Seidr Oracles

BLAIN, Jenny (2012). Seidr Oracles. In: DRURY, Nevill, (ed.) Pathways in Modern Western Magic. Ars Concrescent. [Book Section]

Abstract
Introduction One of the three main forms of ritual practice found in today’s Heathenry (or Asatru) is that of seiðr or broadly-speaking North European ‘shamanistic’ work. In constructing seiðr, today’s Heathens are engaging with original sources and with scholarly or academic analyses, as well as their own understandings of the literature, and they draw on other ‘shamanic’ practices in attempting to create something that may be akin to the older practices. A short description is given by Blain and Wallis in the Brill Handbook of Contemporary Paganism (2008); the archaeology of seiðr is discussed by Price (2001) and different types of seið-practice in today’s communities are explored in some detail by Blain (2002a and b, 2006) and by Lindquist (1997). The ‘definitive’ work on pre-Christian seiðr has been that of Strömbäck (1935) (in Swedish), and accounts and analysis within practitioner communities have often drawn on this work, although for many English-speaking practitioners this has been accessed only through second-hand interpretations of Strömbäck’s own interpretations.

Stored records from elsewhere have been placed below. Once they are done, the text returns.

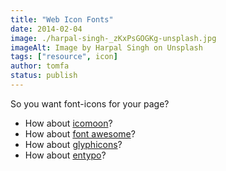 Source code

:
 ```yaml
---
title: "Web Icon Fonts"
date: 2014-02-04
image: ./harpal-singh-_zKxPsGOGKg-unsplash.jpg
imageAlt: Image by Harpal Singh on Unsplash
tags: ["resource", icon]
author: tomfa
status: publish
---
```


So you want font-icons for your page?

*   How about [icomoon](http://icomoon.io/#icon-font "icomoon")?
*   How about [font awesome](http://fortawesome.github.io/Font-Awesome/ "font awesome")?
*   How about [glyphicons](http://glyphicons.com/ "glyphicons?")?
*   How about [entypo](http://www.entypo.com/ "entypo")?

However, Dubois (1999) has discussed links between seiðr and practices of nearby ‘shamanic’ cultures, notably Sámi shamanism, and recently, Tolley’s two-volume work (2009) has made many descriptions of seiðr accessible, while further developing discussions of the context in which seiðr occurs as development from more general ‘Indo-European’ practices, within the specific geography of Northern Europe. This chapter first outlines some descriptions of older seið-practice, before discussing how practitioners today are re-inventing or re-constructing these. It then includes some discussion of seiðr as community practice and suspicion of practitioners in the literature, and concludes with a section on some of the issues, including challenges and confrontations, that practitioners face in their communities or from academic critics. --- The above are the first paragraphs of the introduction to this chapter.